BRCA1 (BReast CAncer Gene 1), a key gene that becomes faulty in some instances, leading to breast and ovarian cancer, plays an important role in the body’s DNA repair mechanisms. BRCA1, once mutated, can cause cancer to develop. According to the Center for Familial Breast and Ovarian Cancer at the Vienna General Hospital, it is believed that if the BRCA1 or BRCA2 gene is mutated, the likelihood of developing breast and ovarian cancer increases to 85% and 53% respectively.
While mutations in BRCA1 and BRCA2 support uncontrolled cell growth, these mutations also lead to the destabilization of genetic material in the cell.
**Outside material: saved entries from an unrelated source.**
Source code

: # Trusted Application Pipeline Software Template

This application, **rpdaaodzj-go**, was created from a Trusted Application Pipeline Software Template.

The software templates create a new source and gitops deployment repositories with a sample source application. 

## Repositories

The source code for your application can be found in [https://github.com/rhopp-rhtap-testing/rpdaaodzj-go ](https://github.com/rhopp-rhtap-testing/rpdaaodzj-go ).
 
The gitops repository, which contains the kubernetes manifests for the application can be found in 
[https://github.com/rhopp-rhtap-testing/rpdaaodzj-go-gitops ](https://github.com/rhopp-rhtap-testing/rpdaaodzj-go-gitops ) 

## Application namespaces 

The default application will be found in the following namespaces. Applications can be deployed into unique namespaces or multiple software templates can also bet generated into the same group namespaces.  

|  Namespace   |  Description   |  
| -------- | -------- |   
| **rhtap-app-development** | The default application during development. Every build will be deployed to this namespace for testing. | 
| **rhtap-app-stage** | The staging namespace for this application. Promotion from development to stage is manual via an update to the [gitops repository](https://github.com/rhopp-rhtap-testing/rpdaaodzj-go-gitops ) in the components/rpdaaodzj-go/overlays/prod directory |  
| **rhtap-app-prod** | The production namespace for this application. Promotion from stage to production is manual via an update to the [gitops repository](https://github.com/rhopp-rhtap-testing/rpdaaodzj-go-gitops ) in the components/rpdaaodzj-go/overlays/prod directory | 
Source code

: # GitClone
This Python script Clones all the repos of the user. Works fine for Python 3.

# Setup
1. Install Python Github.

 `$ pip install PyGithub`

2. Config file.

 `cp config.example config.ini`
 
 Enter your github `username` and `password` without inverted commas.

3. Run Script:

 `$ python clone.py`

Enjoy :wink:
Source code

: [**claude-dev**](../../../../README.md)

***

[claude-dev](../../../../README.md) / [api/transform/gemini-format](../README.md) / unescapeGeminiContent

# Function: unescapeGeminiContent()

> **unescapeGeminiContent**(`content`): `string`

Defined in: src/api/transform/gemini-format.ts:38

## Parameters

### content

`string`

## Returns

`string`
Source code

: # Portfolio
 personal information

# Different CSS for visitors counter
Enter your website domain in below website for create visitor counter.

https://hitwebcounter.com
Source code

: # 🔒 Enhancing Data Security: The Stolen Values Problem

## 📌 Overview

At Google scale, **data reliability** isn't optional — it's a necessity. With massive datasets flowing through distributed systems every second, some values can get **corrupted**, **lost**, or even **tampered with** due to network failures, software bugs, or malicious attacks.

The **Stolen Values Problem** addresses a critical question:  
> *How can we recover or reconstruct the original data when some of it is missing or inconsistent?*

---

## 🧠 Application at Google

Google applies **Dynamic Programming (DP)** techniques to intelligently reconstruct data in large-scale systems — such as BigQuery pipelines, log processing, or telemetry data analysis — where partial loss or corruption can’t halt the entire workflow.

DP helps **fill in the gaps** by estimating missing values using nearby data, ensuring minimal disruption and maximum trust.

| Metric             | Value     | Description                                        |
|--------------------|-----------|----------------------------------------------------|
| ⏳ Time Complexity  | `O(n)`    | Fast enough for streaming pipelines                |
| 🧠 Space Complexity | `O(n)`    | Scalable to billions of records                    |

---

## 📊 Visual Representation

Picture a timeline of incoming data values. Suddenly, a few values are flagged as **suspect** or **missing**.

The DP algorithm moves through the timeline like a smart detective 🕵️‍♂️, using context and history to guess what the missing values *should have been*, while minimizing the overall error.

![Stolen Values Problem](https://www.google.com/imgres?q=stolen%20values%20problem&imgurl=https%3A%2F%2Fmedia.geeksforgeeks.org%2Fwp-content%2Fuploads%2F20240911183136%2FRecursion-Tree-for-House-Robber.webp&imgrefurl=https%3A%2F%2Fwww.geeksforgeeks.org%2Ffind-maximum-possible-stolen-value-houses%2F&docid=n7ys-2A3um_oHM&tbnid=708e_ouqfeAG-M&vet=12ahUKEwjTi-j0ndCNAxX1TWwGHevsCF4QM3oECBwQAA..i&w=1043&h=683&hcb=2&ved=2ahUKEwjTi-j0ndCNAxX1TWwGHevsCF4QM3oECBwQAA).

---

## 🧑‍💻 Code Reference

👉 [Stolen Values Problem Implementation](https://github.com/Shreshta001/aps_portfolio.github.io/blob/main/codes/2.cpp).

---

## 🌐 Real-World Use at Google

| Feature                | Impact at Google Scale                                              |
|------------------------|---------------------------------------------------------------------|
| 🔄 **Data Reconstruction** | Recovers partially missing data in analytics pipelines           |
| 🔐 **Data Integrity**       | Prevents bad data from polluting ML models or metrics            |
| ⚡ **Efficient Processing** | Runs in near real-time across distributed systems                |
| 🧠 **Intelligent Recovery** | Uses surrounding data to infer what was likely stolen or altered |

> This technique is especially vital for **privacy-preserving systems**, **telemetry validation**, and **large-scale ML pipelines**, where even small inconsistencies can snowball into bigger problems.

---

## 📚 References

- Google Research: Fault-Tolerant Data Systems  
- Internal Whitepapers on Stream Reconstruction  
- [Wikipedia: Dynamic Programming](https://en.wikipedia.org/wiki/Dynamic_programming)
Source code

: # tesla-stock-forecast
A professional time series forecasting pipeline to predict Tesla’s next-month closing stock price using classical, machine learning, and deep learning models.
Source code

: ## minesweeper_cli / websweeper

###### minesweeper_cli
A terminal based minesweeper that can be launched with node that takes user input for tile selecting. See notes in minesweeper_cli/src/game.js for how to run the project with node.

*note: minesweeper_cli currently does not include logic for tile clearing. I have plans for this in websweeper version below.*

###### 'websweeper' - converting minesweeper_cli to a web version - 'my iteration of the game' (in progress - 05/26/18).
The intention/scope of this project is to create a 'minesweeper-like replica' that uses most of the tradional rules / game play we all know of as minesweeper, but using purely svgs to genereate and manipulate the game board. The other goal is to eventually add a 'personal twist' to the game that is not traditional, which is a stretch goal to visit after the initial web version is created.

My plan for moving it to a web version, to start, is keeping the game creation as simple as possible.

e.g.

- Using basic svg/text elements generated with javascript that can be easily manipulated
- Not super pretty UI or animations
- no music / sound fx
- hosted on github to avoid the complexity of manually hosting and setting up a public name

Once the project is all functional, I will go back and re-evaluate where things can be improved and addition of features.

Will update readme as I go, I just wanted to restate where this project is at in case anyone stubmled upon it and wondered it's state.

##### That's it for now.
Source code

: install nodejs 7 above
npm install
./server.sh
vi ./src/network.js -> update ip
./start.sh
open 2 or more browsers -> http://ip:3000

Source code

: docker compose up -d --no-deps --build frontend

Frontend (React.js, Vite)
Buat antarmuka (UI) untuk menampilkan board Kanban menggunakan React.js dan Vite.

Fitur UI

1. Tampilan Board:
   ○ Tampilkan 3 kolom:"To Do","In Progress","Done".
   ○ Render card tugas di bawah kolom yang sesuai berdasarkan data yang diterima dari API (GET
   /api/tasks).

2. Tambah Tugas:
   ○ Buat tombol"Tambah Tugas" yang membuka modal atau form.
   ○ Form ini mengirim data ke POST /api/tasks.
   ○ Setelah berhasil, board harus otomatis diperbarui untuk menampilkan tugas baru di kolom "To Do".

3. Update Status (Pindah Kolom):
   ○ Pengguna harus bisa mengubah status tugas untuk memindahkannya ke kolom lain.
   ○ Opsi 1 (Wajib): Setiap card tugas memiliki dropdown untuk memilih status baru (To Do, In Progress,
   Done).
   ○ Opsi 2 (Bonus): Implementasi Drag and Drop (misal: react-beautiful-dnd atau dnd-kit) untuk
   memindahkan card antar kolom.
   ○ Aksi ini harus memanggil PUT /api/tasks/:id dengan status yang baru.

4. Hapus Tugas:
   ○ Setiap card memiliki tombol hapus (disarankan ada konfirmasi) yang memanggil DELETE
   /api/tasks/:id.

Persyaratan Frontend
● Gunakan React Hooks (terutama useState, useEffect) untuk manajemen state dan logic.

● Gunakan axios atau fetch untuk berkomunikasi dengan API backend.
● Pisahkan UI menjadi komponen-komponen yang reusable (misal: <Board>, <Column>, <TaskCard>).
As a result, these types of cancer cells rely on other repair mechanisms that can compensate for these defects.
The dependence of cells with mutated BRCA1 or BRCA2 genes on other genes can be regarded as the Achilles heel of cancer cells since targeting other DNA repair genes can give rise to a synthetic lethal relationship.
Joanna Loizou, a former research group leader at CeMM as well as an associate professor at the Comprehensive Cancer Center of the Medical University of Vienna, explains that “synthetic lethality as a therapeutic concept for the treatment of breast and ovarian cancer very specifically prevents the division of cancer cells while allowing healthy cells to be unaffected. Such therapy concepts have advantages over traditional chemotherapy.”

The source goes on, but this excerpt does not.